Brexit impact on driving abroad
- Unless the UK and EU reach a Brexit deal, you will need a Green Card to travel anywhere within the EU plus various other countries**. It is worth noting that you will need this from the date the UK leaves the EU. A Green Card is usually provided by your insurer, free of charge, but can take 2-3 weeks to arrive, so be sure to contact your vehicle insurer in good time.
- Some EEA and EU countries require a separate Green Card as proof of insurance for your trailer, including caravans. If you are travelling with a trailer, contact your insurer to get two Green Cards: one for the towing vehicle, and one for the trailer.
- You’ll need one or more International Driving Permits, although you do not need an IDP for the Republic of Ireland. IDPs can be obtained from the Post Office, and currently cost £5.50 each. You can find out more detail on the exact IDP you require and any special conditions relating to the country you will be driving in on the government website.

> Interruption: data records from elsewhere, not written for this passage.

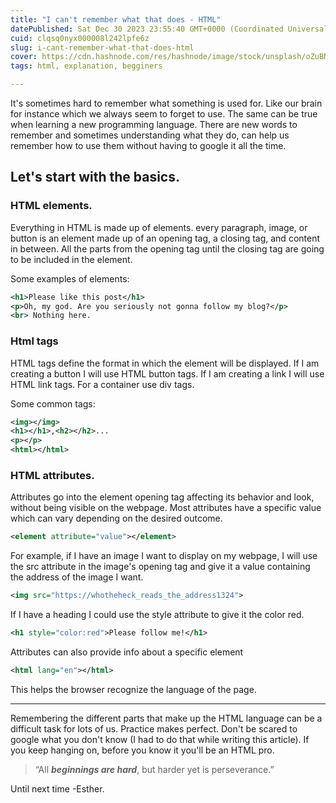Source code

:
 ```yaml
---
title: "I can't remember what that does - HTML"
datePublished: Sat Dec 30 2023 23:55:40 GMT+0000 (Coordinated Universal Time)
cuid: clqsq0nyx000008l242lpfe6z
slug: i-cant-remember-what-that-does-html
cover: https://cdn.hashnode.com/res/hashnode/image/stock/unsplash/oZuBNC-6E2s/upload/0a0d252214ff2aa1f48b39e8c36432b7.jpeg
tags: html, explanation, begginers

---
```


It's sometimes hard to remember what something is used for. Like our brain for instance which we always seem to forget to use. The same can be true when learning a new programming language. There are new words to remember and sometimes understanding what they do, can help us remember how to use them without having to google it all the time.

## Let's start with the basics.

### HTML elements.

Everything in HTML is made up of elements. every paragraph, image, or button is an element made up of an opening tag, a closing tag, and content in between. All the parts from the opening tag until the closing tag are going to be included in the element.

Some examples of elements:

```xml
<h1>Please like this post</h1>
<p>Oh, my god. Are you seriously not gonna follow my blog?</p>
<br> Nothing here.
```

### Html tags

HTML tags define the format in which the element will be displayed. If I am creating a button I will use HTML button tags. If I am creating a link I will use HTML link tags. For a container use div tags.

Some common tags:

```xml
<img></img>
<h1></h1>,<h2></h2>...
<p></p>
<html></html>
```

### HTML attributes.

Attributes go into the element opening tag affecting its behavior and look, without being visible on the webpage. Most attributes have a specific value which can vary depending on the desired outcome.

```xml
<element attribute="value"></element>
```

For example, if I have an image I want to display on my webpage, I will use the src attribute in the image's opening tag and give it a value containing the address of the image I want.

```xml
<img src="https://whotheheck_reads_the_address1324">
```

If I have a heading I could use the style attribute to give it the color red.

```xml
<h1 style="color:red">Please follow me!</h1>
```

Attributes can also provide info about a specific element

```xml
<html lang="en"></html>
```

This helps the browser recognize the language of the page.

---

Remembering the different parts that make up the HTML language can be a difficult task for lots of us. Practice makes perfect. Don't be scared to google what you don't know (I had to do that while writing this article). If you keep hanging on, before you know it you'll be an HTML pro.

> “All ***beginnings are hard***, but harder yet is perseverance.”

Until next time -Esther.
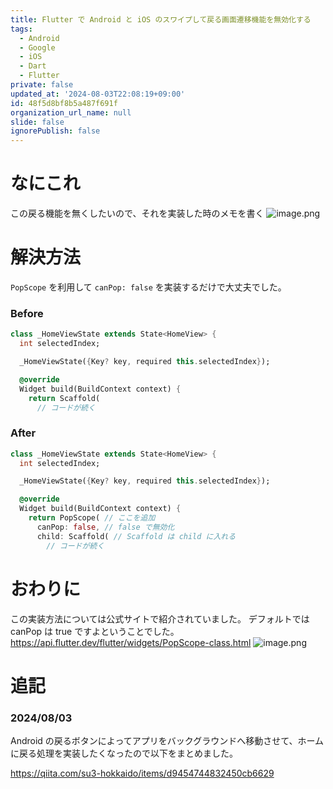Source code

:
 ```yaml
---
title: Flutter で Android と iOS のスワイプして戻る画面遷移機能を無効化する
tags:
  - Android
  - Google
  - iOS
  - Dart
  - Flutter
private: false
updated_at: '2024-08-03T22:08:19+09:00'
id: 48f5d8bf8b5a487f691f
organization_url_name: null
slide: false
ignorePublish: false
---
```

# なにこれ
この戻る機能を無くしたいので、それを実装した時のメモを書く
![image.png](https://qiita-image-store.s3.ap-northeast-1.amazonaws.com/0/2819748/82a1a37c-2c3f-7b0d-1883-297374b3cf65.png)

# 解決方法
`PopScope` を利用して `canPop: false` を実装するだけで大丈夫でした。

### Before
```dart
class _HomeViewState extends State<HomeView> {
  int selectedIndex;

  _HomeViewState({Key? key, required this.selectedIndex});

  @override
  Widget build(BuildContext context) {
    return Scaffold(
      // コードが続く
```

### After
```dart
class _HomeViewState extends State<HomeView> {
  int selectedIndex;

  _HomeViewState({Key? key, required this.selectedIndex});

  @override
  Widget build(BuildContext context) {
    return PopScope( // ここを追加
      canPop: false, // false で無効化
      child: Scaffold( // Scaffold は child に入れる
        // コードが続く
```

# おわりに
この実装方法については公式サイトで紹介されていました。
デフォルトでは canPop は true ですよということでした。
https://api.flutter.dev/flutter/widgets/PopScope-class.html
![image.png](https://qiita-image-store.s3.ap-northeast-1.amazonaws.com/0/2819748/94af2d76-850f-b53b-05a7-74822f93588e.png)


# 追記
### 2024/08/03

Android の戻るボタンによってアプリをバックグラウンドへ移動させて、ホームに戻る処理を実装したくなったので以下をまとめました。

https://qiita.com/su3-hokkaido/items/d9454744832450cb6629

- EU GB number plates will no longer be valid. These are plates with a “GB” country identifier (or other UK variations, e.g. Cymru) surrounded by the EU star design. You will need to have a GB (or other UK variation) sticker or a number plate without the EU stars.
** You will need a Green Card if you are driving to any of the following:
Andorra, Austria, Belgium, Bulgaria, Croatia, Cyprus, Czech Republic, Denmark, Estonia, Finland, France, Germany, Greece, Hungary, Iceland, Italy, Latvia, Liechtenstein, Lithuania, Luxembourg, Malta, Netherlands, Norway, Poland, Portugal, Republic of Ireland, Romania, Serbia, Slovakia, Slovenia, Spain, Sweden, and Switzerland.
Taking pets abroad
In recent years, travelling with a pet has become increasingly more popular. Currently, your pet will need an EU pet passport, a microchip, a rabies vaccination and a tapeworm treatment (for dogs). You will also need to travel using an “authorised carrier and an approved route”.
Brexit impact on travelling with pets
- If the UK leaves without a deal, even if you already hold an EU Pet Passport, this will no longer be valid.
- Anyone travelling out after 31 October in the case of a no-deal Brexit may face having to travel without their pet or delaying their trip for at least four months. This is because they would have to ensure pets comply with all the requirements of animals from a an ‘unlisted’ country to travel – a process which takes around four months to complete. The required steps can be found on the government website here.
- You must also take proof of your pet’s vaccination history, their microchipping date and a successful rabies antibody blood test result.
Using your mobile overseas
Current rules mean there are no additional costs to pay for mobile phone calls and using data while visiting countries in the EU – the costs and allowances should mirror those you pay under your contract in the UK. This means you can ‘roam like at home’ while using your mobile phone when travelling within the EU, Norway, Iceland or Liechtenstein.
Brexit impact on overseas mobile usage
However, this flexible arrangement is expected to be scrapped in the event of a no-deal Brexit.
- If it no longer applies, using a smartphone on holiday from 1st November could potentially cost you more however it’s reported that the major UK network operators have no plans to reintroduce roaming charges, whatever the Brexit outcome.
- If you’re travelling abroad after 31st October just check with your network provider what their tariff is for use in the EU, although you’ll find most operators will text you this information every time you land in a new country so you should have all the cost information you need.
We are all in the same boat; currently sat in a period of uncertainty around the future of our relationship with the European Union and the effect this will have on our everyday lives. Our pre-holiday checklist walks you through the basics of what may change with regard to travelling within the EU, and the steps you need to be aware of before embarking on a trip. Happy travelling!